> [What is being asked]
In the records, find each line where "buen" occurs, and copy it.

Saved data entries:
+===+
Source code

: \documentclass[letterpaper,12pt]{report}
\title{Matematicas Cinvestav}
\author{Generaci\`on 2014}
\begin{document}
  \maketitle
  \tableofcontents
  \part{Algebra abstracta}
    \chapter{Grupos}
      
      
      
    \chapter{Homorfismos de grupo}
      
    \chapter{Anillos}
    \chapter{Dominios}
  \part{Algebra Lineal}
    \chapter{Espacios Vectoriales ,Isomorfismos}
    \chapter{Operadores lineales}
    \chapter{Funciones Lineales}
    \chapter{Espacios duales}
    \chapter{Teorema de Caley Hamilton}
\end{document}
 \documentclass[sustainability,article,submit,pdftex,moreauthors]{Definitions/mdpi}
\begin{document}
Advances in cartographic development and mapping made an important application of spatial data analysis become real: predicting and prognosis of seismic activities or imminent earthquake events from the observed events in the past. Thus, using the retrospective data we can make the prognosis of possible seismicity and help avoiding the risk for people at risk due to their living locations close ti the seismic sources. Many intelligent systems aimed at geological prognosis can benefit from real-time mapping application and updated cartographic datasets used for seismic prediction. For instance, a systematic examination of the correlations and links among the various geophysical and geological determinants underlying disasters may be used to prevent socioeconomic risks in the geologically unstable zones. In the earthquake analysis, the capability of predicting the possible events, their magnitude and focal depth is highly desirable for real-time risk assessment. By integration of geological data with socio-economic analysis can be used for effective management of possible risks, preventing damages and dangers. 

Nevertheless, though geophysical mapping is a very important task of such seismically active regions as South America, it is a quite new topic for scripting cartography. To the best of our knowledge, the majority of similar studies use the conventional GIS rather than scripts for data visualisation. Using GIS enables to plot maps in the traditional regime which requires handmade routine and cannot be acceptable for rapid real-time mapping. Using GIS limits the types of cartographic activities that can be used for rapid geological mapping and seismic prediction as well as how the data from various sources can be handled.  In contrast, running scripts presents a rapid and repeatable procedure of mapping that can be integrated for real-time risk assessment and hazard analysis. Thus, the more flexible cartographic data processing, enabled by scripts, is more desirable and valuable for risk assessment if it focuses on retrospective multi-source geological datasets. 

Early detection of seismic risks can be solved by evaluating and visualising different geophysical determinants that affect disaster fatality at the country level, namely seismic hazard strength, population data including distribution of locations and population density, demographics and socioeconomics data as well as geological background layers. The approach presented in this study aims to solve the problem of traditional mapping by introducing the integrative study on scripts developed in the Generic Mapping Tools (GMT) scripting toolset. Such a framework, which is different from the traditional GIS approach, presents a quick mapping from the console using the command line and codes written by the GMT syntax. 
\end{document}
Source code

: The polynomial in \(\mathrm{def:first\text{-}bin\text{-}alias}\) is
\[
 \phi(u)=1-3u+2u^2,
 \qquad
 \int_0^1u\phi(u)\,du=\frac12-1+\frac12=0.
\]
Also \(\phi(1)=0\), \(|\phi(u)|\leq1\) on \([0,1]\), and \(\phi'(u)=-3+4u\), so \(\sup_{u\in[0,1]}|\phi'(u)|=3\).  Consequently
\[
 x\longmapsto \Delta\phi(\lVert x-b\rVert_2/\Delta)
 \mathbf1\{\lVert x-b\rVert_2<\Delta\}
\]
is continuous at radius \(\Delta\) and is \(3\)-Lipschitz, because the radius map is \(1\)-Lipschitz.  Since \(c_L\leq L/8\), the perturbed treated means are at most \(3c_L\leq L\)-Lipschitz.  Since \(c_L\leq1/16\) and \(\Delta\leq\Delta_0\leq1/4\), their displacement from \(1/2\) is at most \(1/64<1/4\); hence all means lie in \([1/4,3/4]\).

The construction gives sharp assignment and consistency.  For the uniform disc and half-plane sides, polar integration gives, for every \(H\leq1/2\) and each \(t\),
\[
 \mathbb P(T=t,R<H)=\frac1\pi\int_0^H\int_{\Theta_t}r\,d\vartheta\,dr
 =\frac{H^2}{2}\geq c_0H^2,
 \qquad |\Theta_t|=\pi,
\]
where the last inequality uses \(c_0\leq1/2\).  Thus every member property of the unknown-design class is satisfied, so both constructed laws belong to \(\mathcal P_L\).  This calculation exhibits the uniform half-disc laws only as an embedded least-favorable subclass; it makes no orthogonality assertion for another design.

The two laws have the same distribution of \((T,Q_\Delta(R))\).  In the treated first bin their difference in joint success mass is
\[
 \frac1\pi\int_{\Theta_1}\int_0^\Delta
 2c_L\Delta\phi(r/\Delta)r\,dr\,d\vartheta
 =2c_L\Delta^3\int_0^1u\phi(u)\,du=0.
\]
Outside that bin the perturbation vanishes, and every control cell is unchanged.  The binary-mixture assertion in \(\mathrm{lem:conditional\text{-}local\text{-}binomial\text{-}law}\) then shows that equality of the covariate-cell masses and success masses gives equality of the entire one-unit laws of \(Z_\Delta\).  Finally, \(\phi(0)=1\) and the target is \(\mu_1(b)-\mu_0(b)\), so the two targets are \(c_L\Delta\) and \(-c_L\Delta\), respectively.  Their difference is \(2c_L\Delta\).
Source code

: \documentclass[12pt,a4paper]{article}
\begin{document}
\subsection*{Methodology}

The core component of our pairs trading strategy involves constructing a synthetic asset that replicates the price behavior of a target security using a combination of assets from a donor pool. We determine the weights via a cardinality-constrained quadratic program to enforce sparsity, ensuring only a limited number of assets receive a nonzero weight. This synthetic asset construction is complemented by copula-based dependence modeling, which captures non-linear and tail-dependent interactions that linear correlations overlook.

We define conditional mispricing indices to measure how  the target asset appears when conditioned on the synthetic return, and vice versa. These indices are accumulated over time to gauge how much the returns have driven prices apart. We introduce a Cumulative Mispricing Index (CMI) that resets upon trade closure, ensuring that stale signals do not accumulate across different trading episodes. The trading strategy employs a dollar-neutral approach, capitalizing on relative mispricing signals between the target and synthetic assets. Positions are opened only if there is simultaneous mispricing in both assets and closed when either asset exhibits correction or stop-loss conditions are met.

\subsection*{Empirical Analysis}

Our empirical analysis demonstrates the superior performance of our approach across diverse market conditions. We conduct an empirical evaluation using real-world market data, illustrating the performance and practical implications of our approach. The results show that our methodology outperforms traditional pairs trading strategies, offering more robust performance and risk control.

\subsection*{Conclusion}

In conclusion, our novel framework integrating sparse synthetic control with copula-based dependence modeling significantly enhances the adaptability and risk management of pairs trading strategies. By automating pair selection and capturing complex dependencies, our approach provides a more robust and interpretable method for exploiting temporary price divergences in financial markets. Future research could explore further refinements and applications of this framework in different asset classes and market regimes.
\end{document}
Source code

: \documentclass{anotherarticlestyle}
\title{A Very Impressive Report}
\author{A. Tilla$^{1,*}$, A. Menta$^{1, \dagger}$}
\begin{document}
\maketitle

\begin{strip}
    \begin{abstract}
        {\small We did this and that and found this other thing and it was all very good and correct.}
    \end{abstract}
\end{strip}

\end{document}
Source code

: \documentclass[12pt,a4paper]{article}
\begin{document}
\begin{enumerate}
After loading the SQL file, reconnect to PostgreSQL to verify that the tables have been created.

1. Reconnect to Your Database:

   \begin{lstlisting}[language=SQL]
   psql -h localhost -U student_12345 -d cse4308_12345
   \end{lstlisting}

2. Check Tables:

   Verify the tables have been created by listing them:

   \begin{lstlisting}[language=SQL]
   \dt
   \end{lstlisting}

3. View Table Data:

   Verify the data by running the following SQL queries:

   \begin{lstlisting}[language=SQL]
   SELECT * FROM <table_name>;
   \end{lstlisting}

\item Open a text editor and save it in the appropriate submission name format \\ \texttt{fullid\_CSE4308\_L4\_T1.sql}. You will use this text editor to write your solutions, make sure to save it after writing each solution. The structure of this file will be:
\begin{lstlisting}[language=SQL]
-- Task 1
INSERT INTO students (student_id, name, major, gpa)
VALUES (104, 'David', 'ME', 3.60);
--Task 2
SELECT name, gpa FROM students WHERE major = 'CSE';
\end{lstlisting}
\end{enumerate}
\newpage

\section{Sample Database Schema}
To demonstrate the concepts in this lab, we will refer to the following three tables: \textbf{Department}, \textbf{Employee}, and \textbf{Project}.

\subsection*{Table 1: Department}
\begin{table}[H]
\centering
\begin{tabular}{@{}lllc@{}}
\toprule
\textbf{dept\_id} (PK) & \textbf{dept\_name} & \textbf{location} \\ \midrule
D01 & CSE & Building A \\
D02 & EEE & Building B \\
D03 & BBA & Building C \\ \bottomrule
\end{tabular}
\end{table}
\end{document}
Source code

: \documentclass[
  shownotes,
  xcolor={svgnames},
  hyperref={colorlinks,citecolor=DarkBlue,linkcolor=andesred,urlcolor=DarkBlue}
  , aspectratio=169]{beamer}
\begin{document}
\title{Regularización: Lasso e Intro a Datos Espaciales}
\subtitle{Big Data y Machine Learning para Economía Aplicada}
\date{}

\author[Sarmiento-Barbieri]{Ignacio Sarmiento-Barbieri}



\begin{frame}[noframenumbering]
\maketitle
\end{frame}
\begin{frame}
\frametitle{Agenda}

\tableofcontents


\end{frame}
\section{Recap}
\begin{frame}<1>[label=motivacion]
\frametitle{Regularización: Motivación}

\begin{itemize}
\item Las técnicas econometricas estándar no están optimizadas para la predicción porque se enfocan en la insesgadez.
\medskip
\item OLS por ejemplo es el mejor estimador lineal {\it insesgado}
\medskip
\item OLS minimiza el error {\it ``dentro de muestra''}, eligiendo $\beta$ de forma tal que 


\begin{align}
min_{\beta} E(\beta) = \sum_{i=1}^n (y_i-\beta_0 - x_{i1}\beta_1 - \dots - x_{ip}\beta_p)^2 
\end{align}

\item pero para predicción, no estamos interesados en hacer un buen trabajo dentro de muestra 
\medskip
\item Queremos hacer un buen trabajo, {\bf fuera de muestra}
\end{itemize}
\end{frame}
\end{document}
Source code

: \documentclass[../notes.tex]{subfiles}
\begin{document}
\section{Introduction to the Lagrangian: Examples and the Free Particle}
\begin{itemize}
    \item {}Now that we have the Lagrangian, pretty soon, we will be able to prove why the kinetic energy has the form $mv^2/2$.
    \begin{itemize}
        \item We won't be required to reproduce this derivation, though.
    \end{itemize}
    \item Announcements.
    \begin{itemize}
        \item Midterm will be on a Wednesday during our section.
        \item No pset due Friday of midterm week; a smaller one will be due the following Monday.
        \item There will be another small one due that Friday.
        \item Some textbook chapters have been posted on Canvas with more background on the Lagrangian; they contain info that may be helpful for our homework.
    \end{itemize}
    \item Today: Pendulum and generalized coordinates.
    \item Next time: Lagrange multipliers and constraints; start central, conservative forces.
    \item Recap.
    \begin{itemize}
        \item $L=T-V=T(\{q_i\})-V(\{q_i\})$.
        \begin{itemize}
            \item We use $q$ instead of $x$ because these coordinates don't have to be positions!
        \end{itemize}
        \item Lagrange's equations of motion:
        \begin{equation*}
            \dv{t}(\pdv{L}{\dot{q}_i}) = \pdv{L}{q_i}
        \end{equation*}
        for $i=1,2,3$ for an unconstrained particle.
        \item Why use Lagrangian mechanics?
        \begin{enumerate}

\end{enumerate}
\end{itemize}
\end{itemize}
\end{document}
+===+
> [Exercise answer]
\item pero para predicción, no estamos interesados en hacer un buen trabajo dentro de muestra 
\item Queremos hacer un buen trabajo, {\bf fuera de muestra}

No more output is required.